First of all, let me say this thing procs all the time. I’ve seen it proc several times per minute and while it may not be nice at lvl 80, 150 Critical Strike Rating is nothing to sneeze at. This basically equates to bumping my crit rating at lvl 73 from ~35% to almost 43%. That’s almost 8% crit rating several times a minute.

Now wait you say!!!! It says it has a chance to proc and stack. How on earth would you proc it all the way up to 10. Ok well bear in mind that feral druids have the lowest attack speed of any melee dps. This means I have 1.0 attack speed and building a full stack including, Mongoose, 1.0 Attacks and Mangles makes it really easy to build up to 10 stacks fast. Then it will last for a bit too. So overall this low level trinket does amazing things.
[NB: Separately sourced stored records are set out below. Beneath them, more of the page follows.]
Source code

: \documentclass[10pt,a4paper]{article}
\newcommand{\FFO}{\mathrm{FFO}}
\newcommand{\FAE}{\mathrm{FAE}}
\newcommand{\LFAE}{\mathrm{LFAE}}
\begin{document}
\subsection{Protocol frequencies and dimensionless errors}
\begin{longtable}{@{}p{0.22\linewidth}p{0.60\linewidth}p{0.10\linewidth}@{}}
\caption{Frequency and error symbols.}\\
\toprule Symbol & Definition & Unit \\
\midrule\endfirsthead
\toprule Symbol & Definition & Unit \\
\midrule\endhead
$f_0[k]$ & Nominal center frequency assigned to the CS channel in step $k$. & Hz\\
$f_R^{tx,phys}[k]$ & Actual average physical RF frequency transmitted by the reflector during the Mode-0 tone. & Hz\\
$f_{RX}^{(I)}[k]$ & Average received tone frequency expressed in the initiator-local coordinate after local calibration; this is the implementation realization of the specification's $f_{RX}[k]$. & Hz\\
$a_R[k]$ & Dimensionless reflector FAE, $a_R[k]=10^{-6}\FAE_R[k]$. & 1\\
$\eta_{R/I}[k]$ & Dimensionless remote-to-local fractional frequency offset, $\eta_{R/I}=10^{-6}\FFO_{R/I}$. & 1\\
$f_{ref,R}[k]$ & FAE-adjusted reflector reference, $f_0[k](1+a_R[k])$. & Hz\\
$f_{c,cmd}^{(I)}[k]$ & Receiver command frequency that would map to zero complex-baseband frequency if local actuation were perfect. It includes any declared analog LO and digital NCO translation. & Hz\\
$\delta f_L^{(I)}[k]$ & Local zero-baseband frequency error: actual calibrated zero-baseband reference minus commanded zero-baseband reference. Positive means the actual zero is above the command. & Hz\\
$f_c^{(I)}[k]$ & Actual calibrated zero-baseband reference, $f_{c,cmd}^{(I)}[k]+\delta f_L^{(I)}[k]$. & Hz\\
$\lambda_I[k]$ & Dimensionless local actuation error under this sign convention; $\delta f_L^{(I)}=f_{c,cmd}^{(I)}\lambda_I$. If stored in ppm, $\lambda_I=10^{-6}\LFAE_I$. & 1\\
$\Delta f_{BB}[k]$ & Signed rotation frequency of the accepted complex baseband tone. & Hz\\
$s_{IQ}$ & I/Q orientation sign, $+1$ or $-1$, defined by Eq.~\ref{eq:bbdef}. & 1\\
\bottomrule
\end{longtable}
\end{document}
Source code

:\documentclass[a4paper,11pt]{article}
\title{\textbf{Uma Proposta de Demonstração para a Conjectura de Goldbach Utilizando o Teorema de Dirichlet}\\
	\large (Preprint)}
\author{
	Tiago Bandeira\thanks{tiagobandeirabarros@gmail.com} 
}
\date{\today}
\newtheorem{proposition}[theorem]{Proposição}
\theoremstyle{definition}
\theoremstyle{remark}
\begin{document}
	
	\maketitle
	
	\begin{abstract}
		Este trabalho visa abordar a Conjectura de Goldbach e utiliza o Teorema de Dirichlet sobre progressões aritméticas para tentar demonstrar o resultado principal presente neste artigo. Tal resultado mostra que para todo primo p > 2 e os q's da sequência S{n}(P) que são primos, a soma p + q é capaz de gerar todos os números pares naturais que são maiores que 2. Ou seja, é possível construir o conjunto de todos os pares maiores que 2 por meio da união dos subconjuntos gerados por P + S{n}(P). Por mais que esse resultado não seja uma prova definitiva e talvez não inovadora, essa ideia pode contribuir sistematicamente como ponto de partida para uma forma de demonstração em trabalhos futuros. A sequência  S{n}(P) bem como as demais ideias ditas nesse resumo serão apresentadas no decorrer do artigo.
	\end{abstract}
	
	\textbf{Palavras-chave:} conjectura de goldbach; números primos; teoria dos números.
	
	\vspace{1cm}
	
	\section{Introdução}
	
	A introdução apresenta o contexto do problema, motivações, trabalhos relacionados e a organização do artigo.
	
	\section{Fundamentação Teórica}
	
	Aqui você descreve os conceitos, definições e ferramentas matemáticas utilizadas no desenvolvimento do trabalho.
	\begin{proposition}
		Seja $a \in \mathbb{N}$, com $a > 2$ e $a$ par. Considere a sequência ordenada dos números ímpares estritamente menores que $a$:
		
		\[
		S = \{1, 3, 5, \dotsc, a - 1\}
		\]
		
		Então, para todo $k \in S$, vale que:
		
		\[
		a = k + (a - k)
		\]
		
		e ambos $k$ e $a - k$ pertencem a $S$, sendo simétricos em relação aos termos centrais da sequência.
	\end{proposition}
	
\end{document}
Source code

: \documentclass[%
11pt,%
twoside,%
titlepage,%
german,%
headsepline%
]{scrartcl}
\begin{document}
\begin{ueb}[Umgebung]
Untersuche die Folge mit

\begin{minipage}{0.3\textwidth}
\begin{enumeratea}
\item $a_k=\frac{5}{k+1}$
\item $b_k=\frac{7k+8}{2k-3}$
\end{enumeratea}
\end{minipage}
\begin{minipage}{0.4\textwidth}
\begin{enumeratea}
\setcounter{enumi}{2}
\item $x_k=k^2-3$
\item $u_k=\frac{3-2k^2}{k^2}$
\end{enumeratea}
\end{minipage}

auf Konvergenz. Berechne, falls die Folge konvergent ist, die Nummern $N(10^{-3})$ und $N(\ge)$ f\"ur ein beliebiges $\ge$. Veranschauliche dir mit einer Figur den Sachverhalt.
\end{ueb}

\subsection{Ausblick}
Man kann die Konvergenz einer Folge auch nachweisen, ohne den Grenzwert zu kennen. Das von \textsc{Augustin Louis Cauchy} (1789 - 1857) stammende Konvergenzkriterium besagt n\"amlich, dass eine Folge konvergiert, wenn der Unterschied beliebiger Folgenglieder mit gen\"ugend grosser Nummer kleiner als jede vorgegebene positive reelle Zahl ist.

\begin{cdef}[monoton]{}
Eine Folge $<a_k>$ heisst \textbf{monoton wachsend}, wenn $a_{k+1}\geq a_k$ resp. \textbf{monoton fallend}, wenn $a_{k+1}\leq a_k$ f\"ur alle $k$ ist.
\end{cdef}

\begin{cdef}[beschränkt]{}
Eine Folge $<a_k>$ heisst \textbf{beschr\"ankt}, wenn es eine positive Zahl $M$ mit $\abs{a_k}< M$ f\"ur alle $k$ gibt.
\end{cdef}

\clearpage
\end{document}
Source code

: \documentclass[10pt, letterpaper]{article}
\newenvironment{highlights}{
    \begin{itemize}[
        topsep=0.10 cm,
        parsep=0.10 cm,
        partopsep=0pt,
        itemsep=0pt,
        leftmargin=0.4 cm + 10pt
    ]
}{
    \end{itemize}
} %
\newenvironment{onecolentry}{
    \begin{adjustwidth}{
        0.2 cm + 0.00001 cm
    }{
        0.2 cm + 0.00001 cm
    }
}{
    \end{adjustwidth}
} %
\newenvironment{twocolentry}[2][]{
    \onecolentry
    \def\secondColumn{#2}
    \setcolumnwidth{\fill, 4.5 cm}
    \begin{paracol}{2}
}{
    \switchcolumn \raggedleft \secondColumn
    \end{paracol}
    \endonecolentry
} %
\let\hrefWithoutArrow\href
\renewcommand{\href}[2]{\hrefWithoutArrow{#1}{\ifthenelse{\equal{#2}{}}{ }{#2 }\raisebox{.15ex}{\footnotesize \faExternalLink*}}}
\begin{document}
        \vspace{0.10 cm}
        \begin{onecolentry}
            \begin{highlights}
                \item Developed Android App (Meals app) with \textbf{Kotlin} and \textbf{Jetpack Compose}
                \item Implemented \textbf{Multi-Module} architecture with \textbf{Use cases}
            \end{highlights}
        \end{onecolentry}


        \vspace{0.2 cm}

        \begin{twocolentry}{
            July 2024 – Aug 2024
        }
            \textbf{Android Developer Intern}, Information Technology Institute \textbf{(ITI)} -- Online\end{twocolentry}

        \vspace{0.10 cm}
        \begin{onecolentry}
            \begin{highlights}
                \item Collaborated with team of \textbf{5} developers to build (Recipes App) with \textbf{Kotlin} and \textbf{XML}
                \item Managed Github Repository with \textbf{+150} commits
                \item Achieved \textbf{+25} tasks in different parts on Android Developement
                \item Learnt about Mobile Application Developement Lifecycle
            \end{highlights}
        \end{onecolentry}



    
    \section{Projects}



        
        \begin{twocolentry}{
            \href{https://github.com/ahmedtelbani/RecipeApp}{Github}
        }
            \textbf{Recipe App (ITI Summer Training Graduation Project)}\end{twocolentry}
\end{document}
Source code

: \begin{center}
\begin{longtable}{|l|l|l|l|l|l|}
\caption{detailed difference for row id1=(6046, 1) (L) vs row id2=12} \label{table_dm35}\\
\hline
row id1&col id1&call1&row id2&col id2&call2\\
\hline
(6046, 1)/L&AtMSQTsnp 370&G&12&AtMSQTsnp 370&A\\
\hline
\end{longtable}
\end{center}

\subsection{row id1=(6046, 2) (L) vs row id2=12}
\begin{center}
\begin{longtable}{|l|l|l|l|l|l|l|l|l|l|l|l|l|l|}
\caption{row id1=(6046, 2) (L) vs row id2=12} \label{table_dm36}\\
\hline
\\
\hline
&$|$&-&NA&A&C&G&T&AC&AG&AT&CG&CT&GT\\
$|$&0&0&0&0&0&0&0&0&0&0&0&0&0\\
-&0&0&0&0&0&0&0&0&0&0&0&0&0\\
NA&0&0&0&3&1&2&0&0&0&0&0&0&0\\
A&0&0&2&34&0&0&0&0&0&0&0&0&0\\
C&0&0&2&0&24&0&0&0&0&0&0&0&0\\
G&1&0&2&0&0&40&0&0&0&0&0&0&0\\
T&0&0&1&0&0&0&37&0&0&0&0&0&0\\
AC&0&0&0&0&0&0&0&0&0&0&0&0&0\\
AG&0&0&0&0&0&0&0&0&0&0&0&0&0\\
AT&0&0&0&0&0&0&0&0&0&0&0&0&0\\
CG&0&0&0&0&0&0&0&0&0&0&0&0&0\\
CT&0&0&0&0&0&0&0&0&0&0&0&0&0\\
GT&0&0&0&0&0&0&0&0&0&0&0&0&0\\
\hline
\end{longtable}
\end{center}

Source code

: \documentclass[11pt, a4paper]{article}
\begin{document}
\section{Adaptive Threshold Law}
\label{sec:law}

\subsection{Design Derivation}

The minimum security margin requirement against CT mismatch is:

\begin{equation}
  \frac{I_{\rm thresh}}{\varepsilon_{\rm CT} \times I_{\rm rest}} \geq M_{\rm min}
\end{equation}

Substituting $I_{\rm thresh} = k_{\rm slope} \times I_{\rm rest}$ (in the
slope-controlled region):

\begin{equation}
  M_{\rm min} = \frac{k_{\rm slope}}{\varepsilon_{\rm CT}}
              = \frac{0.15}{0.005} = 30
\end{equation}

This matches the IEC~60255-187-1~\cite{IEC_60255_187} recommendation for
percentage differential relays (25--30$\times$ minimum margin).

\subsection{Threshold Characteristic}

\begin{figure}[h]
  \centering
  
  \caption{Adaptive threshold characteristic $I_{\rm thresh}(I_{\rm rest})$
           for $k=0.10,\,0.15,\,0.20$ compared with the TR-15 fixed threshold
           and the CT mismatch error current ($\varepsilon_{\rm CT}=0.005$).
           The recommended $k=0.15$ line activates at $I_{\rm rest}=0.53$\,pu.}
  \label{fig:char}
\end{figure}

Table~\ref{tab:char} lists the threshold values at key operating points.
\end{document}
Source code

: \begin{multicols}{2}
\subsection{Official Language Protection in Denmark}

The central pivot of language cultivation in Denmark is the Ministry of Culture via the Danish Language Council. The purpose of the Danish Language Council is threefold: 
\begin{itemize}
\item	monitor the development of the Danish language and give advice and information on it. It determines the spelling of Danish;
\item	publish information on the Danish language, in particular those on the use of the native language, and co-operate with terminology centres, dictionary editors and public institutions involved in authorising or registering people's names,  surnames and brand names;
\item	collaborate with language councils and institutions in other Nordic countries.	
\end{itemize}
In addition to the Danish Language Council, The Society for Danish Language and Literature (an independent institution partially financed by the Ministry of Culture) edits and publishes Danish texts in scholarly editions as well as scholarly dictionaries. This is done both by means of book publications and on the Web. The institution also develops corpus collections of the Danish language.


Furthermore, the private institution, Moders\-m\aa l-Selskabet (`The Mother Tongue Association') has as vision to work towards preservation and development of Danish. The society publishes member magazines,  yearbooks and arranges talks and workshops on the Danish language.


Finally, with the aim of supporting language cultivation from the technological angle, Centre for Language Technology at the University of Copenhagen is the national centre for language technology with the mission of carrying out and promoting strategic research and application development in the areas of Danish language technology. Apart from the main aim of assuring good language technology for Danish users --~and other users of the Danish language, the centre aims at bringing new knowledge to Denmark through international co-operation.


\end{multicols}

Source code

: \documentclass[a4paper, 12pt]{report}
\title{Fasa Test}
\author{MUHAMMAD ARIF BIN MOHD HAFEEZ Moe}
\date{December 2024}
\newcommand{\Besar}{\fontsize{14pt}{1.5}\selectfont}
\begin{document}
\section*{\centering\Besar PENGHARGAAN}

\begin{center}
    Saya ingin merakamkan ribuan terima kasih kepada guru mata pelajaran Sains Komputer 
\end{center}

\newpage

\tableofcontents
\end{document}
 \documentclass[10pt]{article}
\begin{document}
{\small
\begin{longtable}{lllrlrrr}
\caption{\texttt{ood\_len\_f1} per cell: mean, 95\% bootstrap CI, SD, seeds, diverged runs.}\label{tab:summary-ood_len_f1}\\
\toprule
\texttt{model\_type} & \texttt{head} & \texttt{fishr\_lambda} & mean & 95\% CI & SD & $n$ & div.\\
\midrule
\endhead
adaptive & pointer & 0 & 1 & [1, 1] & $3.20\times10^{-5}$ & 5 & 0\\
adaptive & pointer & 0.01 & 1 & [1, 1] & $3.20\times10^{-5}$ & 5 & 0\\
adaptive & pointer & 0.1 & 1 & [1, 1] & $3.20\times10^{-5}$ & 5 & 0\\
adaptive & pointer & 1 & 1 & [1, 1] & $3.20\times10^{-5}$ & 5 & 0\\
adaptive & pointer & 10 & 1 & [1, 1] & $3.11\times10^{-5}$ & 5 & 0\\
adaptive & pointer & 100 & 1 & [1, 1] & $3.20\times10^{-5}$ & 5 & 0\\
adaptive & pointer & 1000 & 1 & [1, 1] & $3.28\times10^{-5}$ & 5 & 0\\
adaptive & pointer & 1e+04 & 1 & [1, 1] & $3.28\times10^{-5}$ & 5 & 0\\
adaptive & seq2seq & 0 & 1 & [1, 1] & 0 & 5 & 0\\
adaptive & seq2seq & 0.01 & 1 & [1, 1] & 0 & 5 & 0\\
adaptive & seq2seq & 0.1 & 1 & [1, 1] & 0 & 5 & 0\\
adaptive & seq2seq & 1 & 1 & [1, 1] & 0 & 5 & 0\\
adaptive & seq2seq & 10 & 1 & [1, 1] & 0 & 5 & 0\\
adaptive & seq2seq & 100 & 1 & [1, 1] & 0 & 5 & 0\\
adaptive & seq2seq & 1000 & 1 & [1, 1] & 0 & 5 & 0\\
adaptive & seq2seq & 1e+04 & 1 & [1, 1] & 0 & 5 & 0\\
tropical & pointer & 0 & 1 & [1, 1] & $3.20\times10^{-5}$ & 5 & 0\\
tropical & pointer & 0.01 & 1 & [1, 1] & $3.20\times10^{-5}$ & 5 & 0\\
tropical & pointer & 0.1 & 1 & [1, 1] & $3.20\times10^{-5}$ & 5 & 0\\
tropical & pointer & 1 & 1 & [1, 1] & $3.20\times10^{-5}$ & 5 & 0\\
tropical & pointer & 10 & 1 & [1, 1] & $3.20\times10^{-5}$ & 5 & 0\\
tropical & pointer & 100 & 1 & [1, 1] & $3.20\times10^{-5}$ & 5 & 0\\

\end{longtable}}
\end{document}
A great example for you, last night I logged not one, but three separate finishing moves with Ferocious bite OVER 6.3k damage. This was in part due to this trinket which amped my crit rating so high. I’ve never gotten decent crits on Ferocious bites before and last night I logged 3 crits of what I’d almost deem “obscene” proportions.

Engineer’s Cry No More

Ok its my own personal whine here…. If it’s an item you must have for a quest, why would do people feel it necessary to rake people over the coals? There is a quest in Borean Tundra that requires you to get an item that only Engineer’s can make (hair trigger for those of you looking to make a buck right out of the gates in WotLK). This is all well and good except that on the beta the people are RAPING people on price. One listing this morning was at 1500g for a single hair trigger. Now maybe it’s just me, but for something that needs the equivalent of a single bar of fel iron and a single mote of fire, doesn’t 1500g just seem excessive? Hell I wouldn’t pay 200g when I saw them listed at 200g either. I’ve got the dang mats, but hell if I’m paying someone excessive sums of money to buy what has to be one of the cheapest things to make in WotLK.

Grats to the engineers who make it out of the gate first and can make their fortune early. I’m betting the first few days will suck for hair triggers. After that, you will probably be able to buy them cheap. Personally, I’m planning on giving my friendly neighborhood engineer in guild whatever they want to make me one….

Beauty and the Dragonblight

Dragonblight is an Amazing zone. This is probably the first zone that’s almost entirely snowy. Ok there are a few areas that aren’t as snowy, but still its predominantly snowy. The zone though is really well laid out. There are a ton of little quest hubs where you can do sequences of quests all in one area. Now unlike in Burning Crusade though you don’t really gain much from running all over the place getting all of the quests. Quests tend to revolve around a series of smaller quest hubs except for the quests that take you to the next hub. So you are just as well off sitting in a hub doing the 5-10 quests right there and then moving on to the next hub. There is a lot less overlap where you run back and kill the same mob for two or three different people from different quest hubs.

There is one section dedicated to learning the plight of the Tuskaar for the Alliance. In this one you get exposed to their common enemies in the Dragonblight as well as finding out more about their very shamanistic belief system. The zone progresses to include an area for druids and their quest hubs. Again you get to see a ton of new types of quests which tend to have more of a progressive story. Item drops which kick off quests of their own are common. It’s a very nice way of progressing the story.

In the center of a zone is the true Dragonblight. This area has a huge tower dedicated to a dragon alliance. This is the quest hub I’m currently working from. You get to experience some of the new war machine mechanics which are fantastic. The initial quests involving war machines or the like didn’t impress me. They felt unpolished. The further I’ve gotten the more I really like the dynamic of what they are trying to accomplish.

Speed of Development

I’m assuming that this will be toned down, but for the moment the speed of leveling seems pretty insanely fast. It could be that I had full rest xp, but I’m now probably about half way through dragonblight. I started the night with basically zero xp into lvl 73. After 3 hours of play I was up to 1.0 million xp out of 1.3 million xp required. That’s an insanely high xp rate.